Collected data:
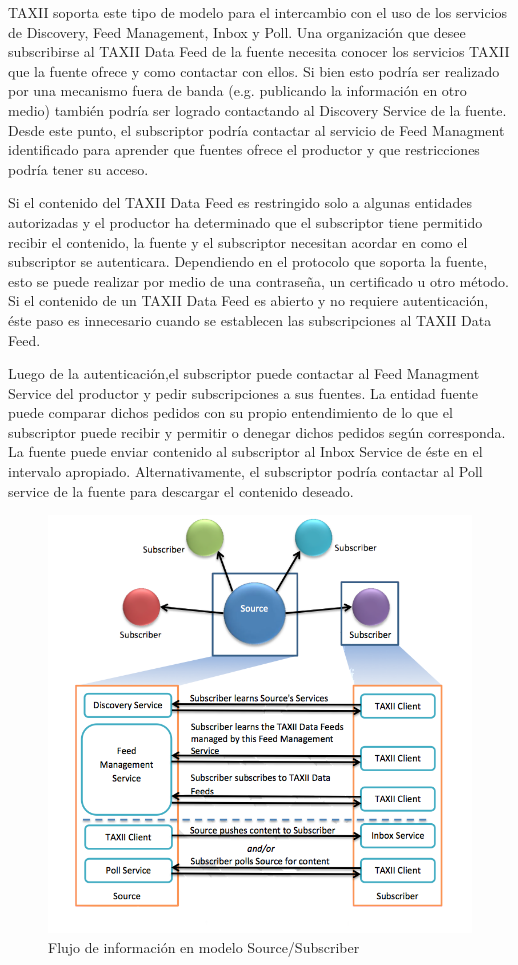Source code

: TAXII soporta este tipo de modelo para el intercambio con el uso de los servicios de 
Discovery, Feed Management, Inbox y Poll. Una organización que desee 
subscribirse al TAXII Data Feed de la fuente necesita conocer los servicios 
TAXII que la fuente ofrece y como contactar con ellos. Si bien esto podría ser 
realizado por una mecanismo fuera de banda (e.g. publicando la información en otro medio)
también podría ser logrado contactando al Discovery Service de la fuente. Desde 
este punto, el subscriptor podría contactar al servicio de Feed Managment 
identificado para aprender que fuentes ofrece el productor y que restricciones 
podría tener su acceso.

Si el contenido del TAXII Data Feed es restringido solo a algunas entidades 
autorizadas y el productor ha determinado que el subscriptor tiene permitido 
recibir el contenido, la fuente y el subscriptor necesitan acordar en como el 
subscriptor se autenticara. Dependiendo en el protocolo que soporta la fuente, 
esto se puede realizar por medio de una contraseña, un certificado u otro método. 
Si el contenido de un TAXII Data Feed es abierto y no requiere 
autenticación, éste paso es innecesario cuando se establecen las subscripciones 
al TAXII Data Feed.

Luego de la autenticación,el subscriptor puede contactar al Feed Managment Service del 
productor y pedir subscripciones a sus fuentes. La entidad fuente puede 
comparar dichos pedidos con su propio entendimiento de lo que el subscriptor 
puede recibir y permitir o denegar dichos pedidos según corresponda. La fuente 
puede enviar contenido al subscriptor al Inbox Service de éste en el intervalo 
apropiado. Alternativamente, el subscriptor podría contactar al Poll service de 
la fuente para descargar el contenido deseado.

\begin{figure}[ht!]
  \centering
    \includegraphics[width=150mm]{./images/SourceSuscriberModel.png}
    \caption{Flujo de información en modelo Source/Subscriber \protect\cite{b1}}
\end{figure}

Description of the task.
With the line that has "podría tener su acceso." as the first and the line that has "Luego de la" as the last, repeat exactly that run of lines above and no more.

Exercise output.
podría tener su acceso.

Si el contenido del TAXII Data Feed es restringido solo a algunas entidades 
autorizadas y el productor ha determinado que el subscriptor tiene permitido 
recibir el contenido, la fuente y el subscriptor necesitan acordar en como el 
subscriptor se autenticara. Dependiendo en el protocolo que soporta la fuente, 
esto se puede realizar por medio de una contraseña, un certificado u otro método. 
Si el contenido de un TAXII Data Feed es abierto y no requiere 
autenticación, éste paso es innecesario cuando se establecen las subscripciones 
al TAXII Data Feed.

Luego de la autenticación,el subscriptor puede contactar al Feed Managment Service del 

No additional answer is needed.